国際的な産業見本市を企画・運営する独メッセ・フランクフルトが主催する国際冷暖房・空調・衛生設備専門見本市「ISH2019」が、11~15日に本拠地を置くドイツ・フランクフルトの国際見本市会場で開かれた。
現地企業をはじめ、日本を含む57の国や地域から2532社(前回2485社)が出展。環境に配慮したオリジナル製品や、IoT(モノのインターネット)、ICT(情報通信技術)を駆使した最新機能を備える製品を熱心にPRした。
◇世界から2500社超が出展◇
メッセ・フランクフルトは見本市を2年に1回開いている。その歴史は60年以上になる。今回の総展示スペースは27万5000平方メートルに達し、同種の国際見本市としては世界最大級の規模となる。期間中は161の国・地域から19万人余りが来場。冷暖房・空調・衛生設備に対する関心の高さがうかがえた。ドイツ以外からの来場者が特に増えているという。
欧州は新築する住宅について、2021年以降にエネルギー消費をゼロに近づける「Nearly ZEB」を進める方針を打ち出しており、環境負荷の低減につながる製品のPRが目立った。
ドイツの暖房は地下室に設置した熱源設備で作った温水を建物内に張り巡らしたパイプに通し、暖房機能を発揮させるセントラルヒーティングが一般的。しかし、熱源として使われているボイラーはエネルギー効率が悪く、環境への負荷も大きい。展示ブースでは空気熱を利用したヒートポンプ技術を搭載した製品の展示が多く見られた。
「更新時期を迎えたボイラー設備の買い替え需要が増してきている」。そう指摘するのは、冷暖房と温水供給が可能なヒートポンプの新商品を展示していた独大手冷暖房設備メーカー・VAILLANT GROUPの販売担当者。暖房効率を上げると同時に、二酸化炭素(CO2)の排出量を減らせる天然ガスを使用する製品のメリットを強調していた。

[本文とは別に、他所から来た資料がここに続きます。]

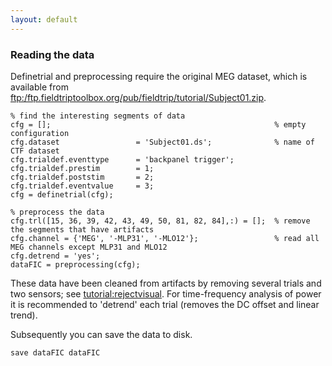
 ```yaml
---
layout: default
---
```


### Reading the data

Definetrial and preprocessing require the original MEG dataset, which is available from [ftp:/ftp.fieldtriptoolbox.org/pub/fieldtrip/tutorial/Subject01.zip](ftp://ftp.fieldtriptoolbox.org/pub/fieldtrip/tutorial/Subject01.zip).
    
    % find the interesting segments of data
    cfg = [];                                                  % empty configuration
    cfg.dataset                 = 'Subject01.ds';              % name of CTF dataset  
    cfg.trialdef.eventtype      = 'backpanel trigger';
    cfg.trialdef.prestim        = 1;
    cfg.trialdef.poststim       = 2;
    cfg.trialdef.eventvalue     = 3;                     
    cfg = definetrial(cfg);            
    
    % preprocess the data
    cfg.trl([15, 36, 39, 42, 43, 49, 50, 81, 82, 84],:) = [];  % remove the segments that have artifacts
    cfg.channel = {'MEG', '-MLP31', '-MLO12'};                 % read all MEG channels except MLP31 and MLO12
    cfg.detrend = 'yes';   
    dataFIC = preprocessing(cfg);                      

These data have been cleaned from artifacts by removing several trials and two sensors; see [tutorial:rejectvisual](/tutorial/rejectvisual). For time-frequency analysis of power it is recommended to 'detrend' each trial (removes the DC offset and linear trend).

Subsequently you can save the data to disk. 

    save dataFIC dataFIC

ドイツは11年に起こった日本の福島第1原発事故などを受け、太陽光や風力など再生可能エネルギーの活用に力を注ぐ。ただ、再生可能エネルギーは天候に左右されることが多く、安定的な電力供給に支障が出ていることが課題となっている。そこで、創エネルギーと省エネルギーを両立するスマートハウスへの関心が、年を追うごとに高まっている。ドイツをはじめ、複数の大手空調設備メーカーは、計測機器メーカーやIT企業と連携。電力消費量などを可視化した上で、最適なエネルギーマネジメントを実現するシステムの開発に力を入れており、展示会で独自の製品をアピールした。
◇日本企業も積極的にPR活動◇
日本企業も欧州での市場開拓に向け、存在感を示していた。ダイキンは、静音性に優れるヒートポンプの新商品を展示。ヨーロッパでは暖房機器の稼働音に敏感なユーザーが多い。同社は稼働音を抑えつつ、さらに室外機のファンが見えづらいデザインを採用した。
衛生設備ではTOTOが6回目の出展となった。同社は08年に欧州の拠点として独デュッセルドルフに現地法人を設立し、欧州市場への対応を本格化した。フランスや英国でも事業を展開している。

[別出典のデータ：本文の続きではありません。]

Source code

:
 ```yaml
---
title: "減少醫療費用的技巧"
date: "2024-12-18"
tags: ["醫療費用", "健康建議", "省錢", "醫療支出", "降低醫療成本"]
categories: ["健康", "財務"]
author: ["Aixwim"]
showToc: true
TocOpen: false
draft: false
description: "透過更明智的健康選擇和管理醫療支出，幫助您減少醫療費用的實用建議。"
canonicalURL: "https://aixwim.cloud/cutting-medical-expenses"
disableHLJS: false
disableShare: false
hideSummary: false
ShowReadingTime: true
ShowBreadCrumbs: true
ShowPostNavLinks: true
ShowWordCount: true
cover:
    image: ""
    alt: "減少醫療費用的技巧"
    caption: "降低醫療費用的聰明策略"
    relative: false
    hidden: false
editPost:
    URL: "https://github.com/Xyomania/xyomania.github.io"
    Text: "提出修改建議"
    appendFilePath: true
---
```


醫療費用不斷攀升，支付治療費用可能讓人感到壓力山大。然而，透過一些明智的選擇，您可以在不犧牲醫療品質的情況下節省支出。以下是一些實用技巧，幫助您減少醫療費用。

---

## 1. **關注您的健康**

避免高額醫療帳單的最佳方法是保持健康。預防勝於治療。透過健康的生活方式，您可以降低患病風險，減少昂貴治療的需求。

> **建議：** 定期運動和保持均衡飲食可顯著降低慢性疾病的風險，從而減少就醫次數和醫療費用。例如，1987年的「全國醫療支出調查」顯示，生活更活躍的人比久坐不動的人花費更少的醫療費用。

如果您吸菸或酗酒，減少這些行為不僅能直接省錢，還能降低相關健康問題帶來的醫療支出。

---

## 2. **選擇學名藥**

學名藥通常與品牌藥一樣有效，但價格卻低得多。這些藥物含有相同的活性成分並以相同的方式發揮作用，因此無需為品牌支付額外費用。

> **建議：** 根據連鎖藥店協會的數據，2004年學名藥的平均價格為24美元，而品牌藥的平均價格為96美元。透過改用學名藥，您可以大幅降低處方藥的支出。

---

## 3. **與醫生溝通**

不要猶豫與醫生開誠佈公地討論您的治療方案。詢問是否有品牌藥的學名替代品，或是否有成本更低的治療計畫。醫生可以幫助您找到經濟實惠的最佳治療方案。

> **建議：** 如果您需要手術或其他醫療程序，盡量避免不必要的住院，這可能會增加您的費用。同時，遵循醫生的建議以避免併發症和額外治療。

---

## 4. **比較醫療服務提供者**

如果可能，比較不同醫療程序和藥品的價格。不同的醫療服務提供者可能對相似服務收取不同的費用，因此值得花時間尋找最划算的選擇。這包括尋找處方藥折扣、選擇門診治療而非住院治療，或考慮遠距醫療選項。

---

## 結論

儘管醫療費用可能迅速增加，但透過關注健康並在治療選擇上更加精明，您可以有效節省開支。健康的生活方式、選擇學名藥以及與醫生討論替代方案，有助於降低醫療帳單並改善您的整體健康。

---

同社広報部の佐藤主税主査は「最大規模となるこの展示会でわれわれの認知をさらに広げたい」と力を込めた。「ウォシュレットなどの製品が生活の中でどう使われるかを知ってもらいたい」とも話し、ブースにはトイレや浴槽、洗面器・金具の中高級品を並べ、技術力の高さやデザイン性をPRした。書斎に浴槽やトイレを配置したユニークな空間も提案し、来場者を楽しませていた。
建築用工具メーカーの小山刃物製作所(兵庫県三木市)は、見本市に初出展した。小山和豊代表取締役は「新たな市場調査」と狙いを語った。水道管工事などで使う工具を展示したところ、ドイツ以外にも複数の国の企業から引き合いがあり、見積もり依頼が相次いだ。ただ、ヨーロッパと日本とでは規格が異なり、改めて対応を協議することにしている。
見本市では若手技術者が排水や配管設備の施工能力を競う大会や、VR(仮想現実)などの最新技術を活用した展示なども行われていた。今年の展示会は「エネルギー」と「水」の活用がテーマ。来場ターゲットは▽設計士▽エンジニア▽建築家▽建設業者▽公共機関-など。会場は連日活気であふれており、多くの関係者が今後の業界動向を探っていた。